Experience Hamlet in a completely new way by reading Lisa Klein's Ophelia. Whether you know and love the Shakespeare play or not, this book is sure to please. Beginning when Ophelia is just a young girl, Klein shows us what it was like to grow up at court in Denmark's Elsinore. Ophelia leaves her father and brother to tend and wait on Queen Gertrude. While at court, she catches the eye and heart of the young, handsome, dark-haired Prince Hamlet. They meet in secret and swear their love. Can this love between them stay strong and keep them grounded, though, as Denmark rots all around them? When Hamlet learns of his father's death and sees a ghost, he begins to focus on his own mind and not Ophelia. We all think we know Ophelia. She went made because her father died. But that might not be the case...Read to hear this classic story finally from Ophelia's point of view.
What I Liked
This is a real love story but it's not too overly romantic. I loved watching the relationship between Hamlet and Ophelia develop and grow. In the play, you don't get to focus on Ophelia too much because the character of Hamlet always takes center stage. Here, though, the relationship blossoms before your eyes and you understand what these two characters were like together. Ophelia is a smart girl, but she deals with many love issues just like kids today. One night while reading with the Queen, the Queen tells Ophelia,
I think that she must be cruel if she wants to be loved....for once a lady succumbs to the man's desire, he rejects her as unworthy of it.
Ophelia, hearing this, worries about the love she has shown her Prince. She questions herself,
Because I showed my love to Hamlet, would his ardor diminish? Was love like a hunger, easily satisfied by feeding? Or did it grow by what it fed on? Should I have withheld my kisses and thus increased his appetite for them?
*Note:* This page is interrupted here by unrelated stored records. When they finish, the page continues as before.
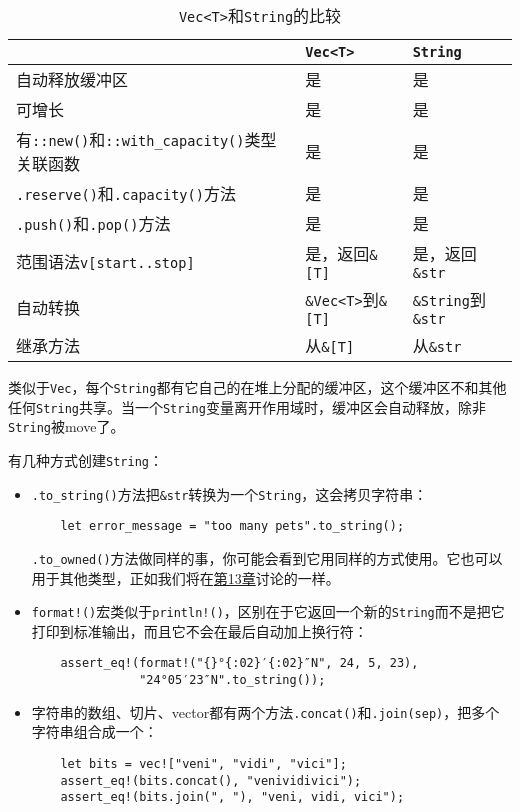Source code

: \begin{table}[htbp]
    \centering
    \caption{\texttt{Vec<T>}和\texttt{String}的比较}
    \label{t3-11}
    \begin{tabular}{p{}p{}p{}}
        \hline
                    & \textbf{\texttt{Vec<T>}} & \textbf{\texttt{String}} \\
        \hline
        自动释放缓冲区 & 是 & 是 \\
        \rowcolor{tablecolor}
        可增长       & 是 & 是 \\
        有\texttt{::new()}和\texttt{::with\_capacity()}类型关联函数 & 是 & 是 \\
        \rowcolor{tablecolor}
        \texttt{.reserve()}和\texttt{.capacity()}方法 & 是 & 是 \\
        \texttt{.push()}和\texttt{.pop()}方法 & 是 & 是 \\
        \rowcolor{tablecolor}
        范围语法\texttt{v[start..stop]} & 是，返回\texttt{\&[T]} & 是，返回\texttt{\&str} \\
        自动转换      & \texttt{\&Vec<T>}到\texttt{\&[T]} & \texttt{\&String}到\texttt{\&str} \\
        \rowcolor{tablecolor}
        继承方法      & 从\texttt{\&[T]} & 从\texttt{\&str} \\
    \end{tabular}
\end{table}

类似于\texttt{Vec}，每个\texttt{String}都有它自己的在堆上分配的缓冲区，这个缓冲区不和其他任何\texttt{String}共享。当一个\texttt{String}变量离开作用域时，缓冲区会自动释放，除非\texttt{String}被move了。

有几种方式创建\texttt{String}：
\begin{itemize}
    \item \texttt{.to\_string()}方法把\texttt{\&str}转换为一个\texttt{String}，这会拷贝字符串：
    \begin{verbatim}
    let error_message = "too many pets".to_string();
    \end{verbatim}
    \texttt{.to\_owned()}方法做同样的事，你可能会看到它用同样的方式使用。它也可以用于其他类型，正如我们将在\hyperref[ch13]{第13章}讨论的一样。

    \item \texttt{format!()}宏类似于\texttt{println!()}，区别在于它返回一个新的\texttt{String}而不是把它打印到标准输出，而且它不会在最后自动加上换行符：
    \begin{verbatim}
    assert_eq!(format!("{}°{:02}′{:02}″N", 24, 5, 23),
               "24°05′23″N".to_string());
    \end{verbatim}

    \item 字符串的数组、切片、vector都有两个方法\texttt{.concat()}和\texttt{.join(sep)}，把多个字符串组合成一个：
    \begin{verbatim}
    let bits = vec!["veni", "vidi", "vici"];
    assert_eq!(bits.concat(), "venividivici");
    assert_eq!(bits.join(", "), "veni, vidi, vici");
    \end{verbatim}
\end{itemize}

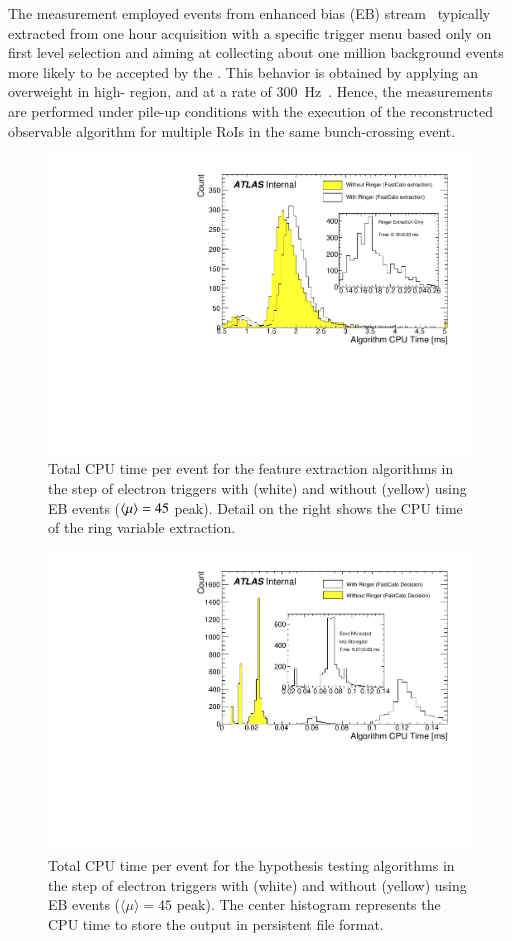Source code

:The measurement employed events from enhanced bias (EB)
stream~\cite{eb_description} typically extracted from one hour acquisition with
a specific trigger menu based only on first level selection and aiming at
collecting about one million background events more likely to be accepted by the
\hlt{}. This behavior is obtained by applying an overweight in high-\pt{} region,
and at a rate of \SI{300}{\hertz}~\cite{eb_specifications}. Hence, the
measurements are performed under pile-up conditions with the execution of the
reconstructed observable algorithm for multiple RoIs in the same bunch-crossing event.


\begin{figure}[h!tb]
	\includegraphics[width=.7\textwidth]{sections/05_analysis/figures/EgammaFex_TotalTime}
	\centering
	\caption{\label{fig:fastcalo_fex_time}
		Total CPU time per event for the feature extraction algorithms in the \fastcalo step of electron triggers with (white) and without (yellow) \rnn{} using EB events ($\langle \mu \rangle=45$ peak). Detail on the right shows the CPU time of the ring variable extraction.  
	}
\end{figure}

\begin{figure}[h!tb]
	\includegraphics[width=.7\textwidth]{sections/05_analysis/figures/EgammaHypo_TotalTime.pdf}
	\centering
	\caption{\label{fig:fastcalo_hypo_time}
		Total CPU time per event for the hypothesis testing algorithms
		in the \fastcalo step of electron triggers with (white) and without (yellow) \rnn{} using EB events ($\langle \mu \rangle = 45$ peak). The center histogram represents the CPU time to store the \rnn{} output in persistent file format.}
\end{figure}

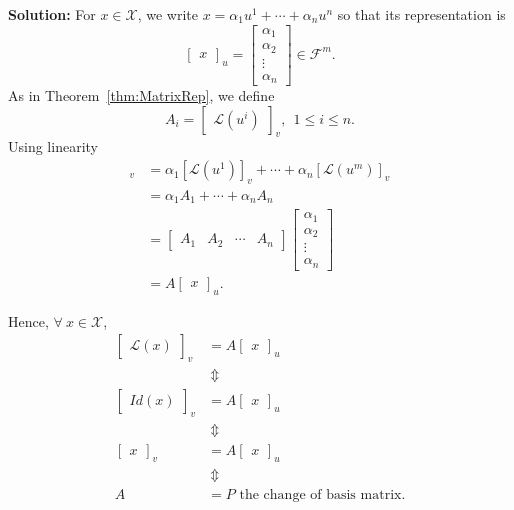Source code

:     \textbf{Solution:} For $x \in \mathcal{X}$, we write $x = \alpha_1 u^1 + \cdots + \alpha_n u^n $ so that its representation is
$$\begin{bmatrix}x\end{bmatrix}_u = \begin{bmatrix}\alpha_1 \\ \alpha_2 \\ \vdots \\ \alpha_n \end{bmatrix}\in \mathcal{F}^m.$$
As in Theorem~\ref{thm:MatrixRep}, we define $$A_i = \begin{bmatrix}\mathcal{L}(u^i)\end{bmatrix}_v, ~~1 \le i \le n.$$
Using linearity
    \begin{align*}
        [\mathcal{L}(x)]_v &= \alpha_1[ \mathcal{L}(u^1)]_v + \cdots + \alpha_n [\mathcal{L}(u^m)]_v \\
        &= \alpha_1 A_1 + \cdots + \alpha_n A_n \\
        & = \begin{bmatrix} A_1 & A_2 & \cdots &A_n \end{bmatrix} \begin{bmatrix}\alpha_1 \\ \alpha_2 \\ \vdots \\ \alpha_n \end{bmatrix} \\
        &= A \begin{bmatrix} x \end{bmatrix}_u.
    \end{align*}

Hence, $\forall~ x \in \mathcal{X}$,
    \begin{align*}\begin{bmatrix} \mathcal{L}(x) \end{bmatrix}_v &= A \begin{bmatrix} x \end{bmatrix}_u \\
            &~ \Updownarrow \\
    \begin{bmatrix} Id(x) \end{bmatrix}_v &= A \begin{bmatrix} x \end{bmatrix}_u \\
            & ~\Updownarrow \\
    \begin{bmatrix} x \end{bmatrix}_v &= A \begin{bmatrix} x \end{bmatrix}_u\\
            & ~\Updownarrow \\
            A &= P \text{ the change of basis matrix.}
       \end{align*}
       
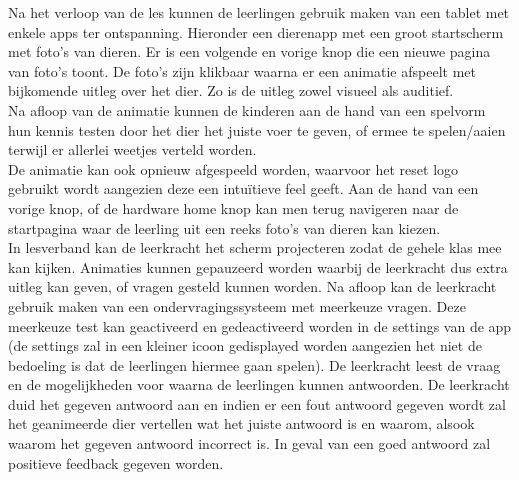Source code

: \documentclass[12pt]{article}
\begin{document}
Na het verloop van de les kunnen de leerlingen gebruik maken van een tablet met enkele apps ter ontspanning. Hieronder een dierenapp met een groot startscherm met foto's van dieren. Er is een volgende en vorige knop die een nieuwe pagina van foto's toont. De foto's zijn klikbaar waarna er een animatie afspeelt met bijkomende uitleg over het dier. Zo is de uitleg zowel visueel als auditief.\\
Na afloop van de animatie kunnen de kinderen aan de hand van een spelvorm hun kennis testen door het dier het juiste voer te geven, of ermee te spelen/aaien terwijl er allerlei weetjes verteld worden.\\
De animatie kan ook opnieuw afgespeeld worden, waarvoor het reset logo gebruikt wordt aangezien deze een intu\"itieve feel geeft. Aan de hand van een vorige knop, of de hardware home knop kan men terug navigeren naar de startpagina waar de leerling uit een reeks foto's van dieren kan kiezen.\\ 
In lesverband kan de leerkracht het scherm projecteren zodat de gehele klas mee kan kijken. Animaties kunnen gepauzeerd worden waarbij de leerkracht dus extra uitleg kan geven, of vragen gesteld kunnen worden. Na afloop kan de leerkracht gebruik maken van een ondervragingssysteem met meerkeuze vragen. Deze meerkeuze test kan geactiveerd en gedeactiveerd worden in de settings van de app (de settings zal in een kleiner icoon gedisplayed worden aangezien het niet de bedoeling is dat de leerlingen hiermee gaan spelen). De leerkracht leest de vraag en de mogelijkheden voor waarna de leerlingen kunnen antwoorden. De leerkracht duid het gegeven antwoord aan en indien er een fout antwoord gegeven wordt zal het geanimeerde dier vertellen wat het juiste antwoord is en waarom, alsook waarom het gegeven antwoord incorrect is. In geval van een goed antwoord zal positieve feedback gegeven worden.

\clearpage
\end{document}
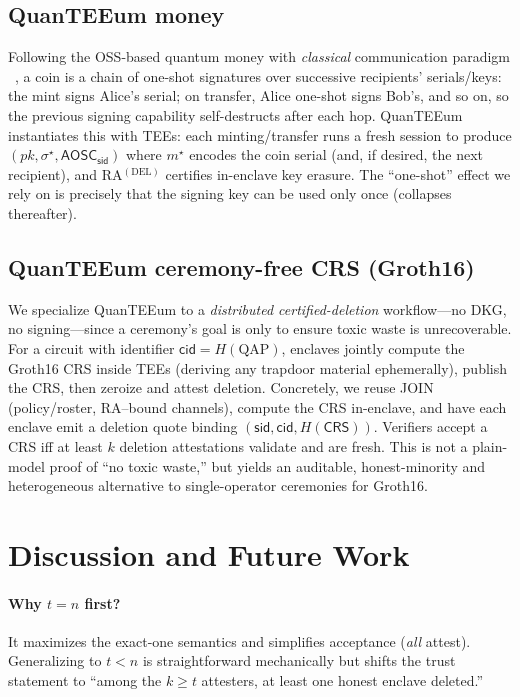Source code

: \documentclass[runningheads,orivec]{llncs}
\newcommand{\prot}{\textsf{QuanTEEum}}
\newcommand{\sid}{\mathsf{sid}}
\begin{document}
\subsection{QuanTEEum money}
Following the OSS-based quantum money with \emph{classical} communication paradigm ~\cite{shmueli2025one}, a coin is a chain of one-shot signatures over successive recipients’ serials/keys: the mint signs Alice’s serial; on transfer, Alice one-shot signs Bob’s, and so on, so the previous signing capability self-destructs after each hop. \prot{} instantiates this with TEEs: each minting/transfer runs a fresh session to produce $(pk,\sigma^{\star},\mathsf{AOSC}_\sid)$ where $m^{\star}$ encodes the coin serial (and, if desired, the next recipient), and RA$^{(\mathrm{DEL})}$ certifies in-enclave key erasure. The “one-shot” effect we rely on is precisely that the signing key can be used only once (collapses thereafter).

\subsection{QuanTEEum ceremony-free CRS (Groth16)}
We specialize \prot{} to a \emph{distributed certified-deletion} workflow—no DKG, no signing—since a ceremony’s goal is only to ensure toxic waste is unrecoverable. For a circuit with identifier $\mathsf{cid}=H(\text{QAP})$, enclaves jointly compute the Groth16 CRS inside TEEs (deriving any trapdoor material ephemerally), publish the CRS, then zeroize and attest deletion. Concretely, we reuse JOIN (policy/roster, RA–bound channels), compute the CRS in-enclave, and have each enclave emit a deletion quote binding $(\sid,\mathsf{cid},H(\mathsf{CRS}))$. Verifiers accept a CRS iff at least $k$ deletion attestations validate and are fresh. This is not a plain-model proof of “no toxic waste,” but yields an auditable, honest-minority and heterogeneous alternative to single-operator ceremonies for Groth16.

\section{Discussion and Future Work}\label{sec:discussion}

\paragraph{Why $t\!=\!n$ first?}
It maximizes the exact-one semantics and simplifies acceptance (\emph{all} attest). Generalizing to $t<n$ is straightforward mechanically but shifts the trust statement to “among the $k\!\ge\!t$ attesters, at least one honest enclave deleted.”
\end{document}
This book did a great job just showing what all the characters were going through. Klein's story is believable and exciting. I do know a lot about the play, so I also loved seeing lines in the book that I recognized from the play.
Read This If...
You want to hear what Ophelia has to say...finally!
You like classic love stories.
You like historical fiction.
You like making connections to the stuff you read (or have read) in English class!
You want to read a story about a kick-butt girl.